**EXERCISE GOAL:** Every line below containing the word "console" should be found and copied.

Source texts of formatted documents
--- START ---
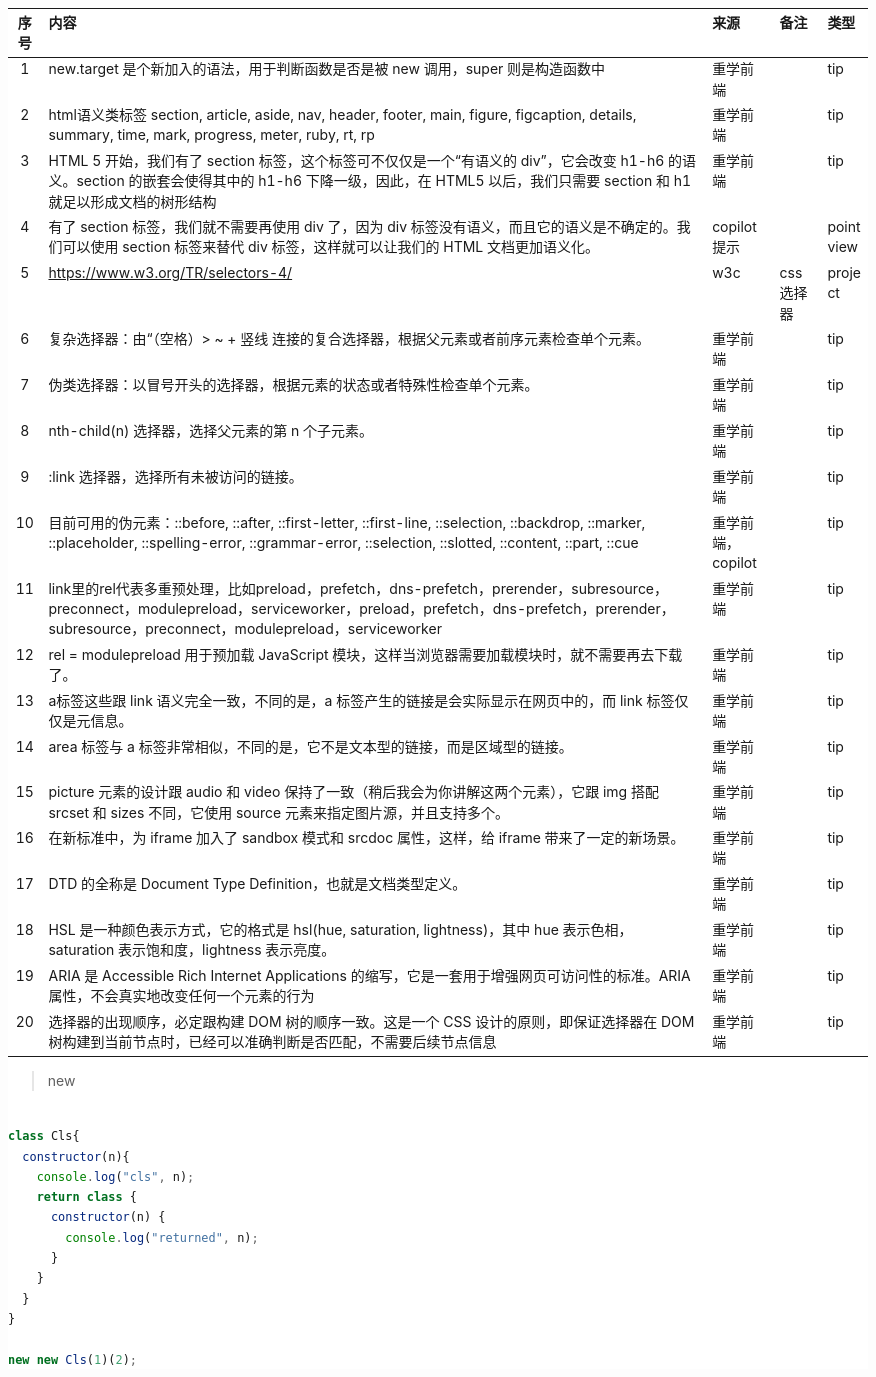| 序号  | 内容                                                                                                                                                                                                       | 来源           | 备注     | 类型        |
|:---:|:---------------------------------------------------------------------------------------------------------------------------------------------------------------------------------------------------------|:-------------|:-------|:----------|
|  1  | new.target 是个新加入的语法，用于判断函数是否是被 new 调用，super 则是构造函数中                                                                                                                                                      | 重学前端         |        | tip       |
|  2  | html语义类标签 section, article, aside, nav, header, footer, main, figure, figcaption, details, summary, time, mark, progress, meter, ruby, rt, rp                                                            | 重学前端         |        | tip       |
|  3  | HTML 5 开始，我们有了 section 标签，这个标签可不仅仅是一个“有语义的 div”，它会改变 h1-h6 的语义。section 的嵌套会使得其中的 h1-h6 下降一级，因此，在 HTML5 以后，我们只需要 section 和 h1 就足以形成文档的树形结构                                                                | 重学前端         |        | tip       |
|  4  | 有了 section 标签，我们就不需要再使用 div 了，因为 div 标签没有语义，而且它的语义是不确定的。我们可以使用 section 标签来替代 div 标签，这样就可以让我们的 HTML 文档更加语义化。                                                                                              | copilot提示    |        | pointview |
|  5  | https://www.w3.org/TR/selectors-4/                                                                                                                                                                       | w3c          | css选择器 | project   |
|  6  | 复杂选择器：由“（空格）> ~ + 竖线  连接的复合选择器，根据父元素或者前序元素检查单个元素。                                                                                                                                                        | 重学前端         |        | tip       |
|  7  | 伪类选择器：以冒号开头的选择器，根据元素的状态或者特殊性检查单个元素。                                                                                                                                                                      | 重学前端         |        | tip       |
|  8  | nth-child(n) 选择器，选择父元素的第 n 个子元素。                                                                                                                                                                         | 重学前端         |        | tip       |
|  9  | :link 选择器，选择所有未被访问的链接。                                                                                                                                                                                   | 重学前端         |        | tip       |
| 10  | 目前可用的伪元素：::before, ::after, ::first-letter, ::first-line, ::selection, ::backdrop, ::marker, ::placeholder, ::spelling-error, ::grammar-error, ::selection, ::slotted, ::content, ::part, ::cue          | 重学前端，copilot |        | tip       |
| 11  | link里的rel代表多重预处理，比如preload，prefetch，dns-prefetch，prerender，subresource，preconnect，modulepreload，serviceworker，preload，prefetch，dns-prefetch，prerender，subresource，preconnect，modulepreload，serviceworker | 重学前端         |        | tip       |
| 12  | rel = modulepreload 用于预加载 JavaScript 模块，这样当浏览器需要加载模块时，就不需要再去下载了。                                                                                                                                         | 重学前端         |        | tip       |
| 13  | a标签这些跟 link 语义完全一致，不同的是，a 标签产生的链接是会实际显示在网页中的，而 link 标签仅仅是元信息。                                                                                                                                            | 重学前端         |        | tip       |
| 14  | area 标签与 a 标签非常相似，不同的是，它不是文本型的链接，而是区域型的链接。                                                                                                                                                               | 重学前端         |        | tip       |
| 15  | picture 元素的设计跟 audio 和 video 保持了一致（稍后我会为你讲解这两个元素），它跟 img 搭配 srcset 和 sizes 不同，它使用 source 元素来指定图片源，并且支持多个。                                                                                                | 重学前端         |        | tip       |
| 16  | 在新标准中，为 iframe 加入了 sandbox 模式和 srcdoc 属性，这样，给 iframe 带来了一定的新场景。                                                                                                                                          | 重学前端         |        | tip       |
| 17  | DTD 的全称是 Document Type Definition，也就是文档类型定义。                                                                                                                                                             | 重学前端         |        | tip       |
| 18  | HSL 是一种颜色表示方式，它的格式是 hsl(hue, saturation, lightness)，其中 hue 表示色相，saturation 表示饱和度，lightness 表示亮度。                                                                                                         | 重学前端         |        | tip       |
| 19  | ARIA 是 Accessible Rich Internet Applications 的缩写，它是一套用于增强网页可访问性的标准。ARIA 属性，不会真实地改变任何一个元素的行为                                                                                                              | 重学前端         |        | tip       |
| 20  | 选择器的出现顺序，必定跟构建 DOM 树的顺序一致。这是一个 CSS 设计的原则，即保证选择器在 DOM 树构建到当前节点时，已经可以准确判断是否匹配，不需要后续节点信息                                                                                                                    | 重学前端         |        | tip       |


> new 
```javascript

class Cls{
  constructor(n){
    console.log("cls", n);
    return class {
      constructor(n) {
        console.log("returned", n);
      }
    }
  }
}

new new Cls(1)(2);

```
--- END ---
**COMPLETED TASK:**
    console.log("cls", n);
        console.log("returned", n);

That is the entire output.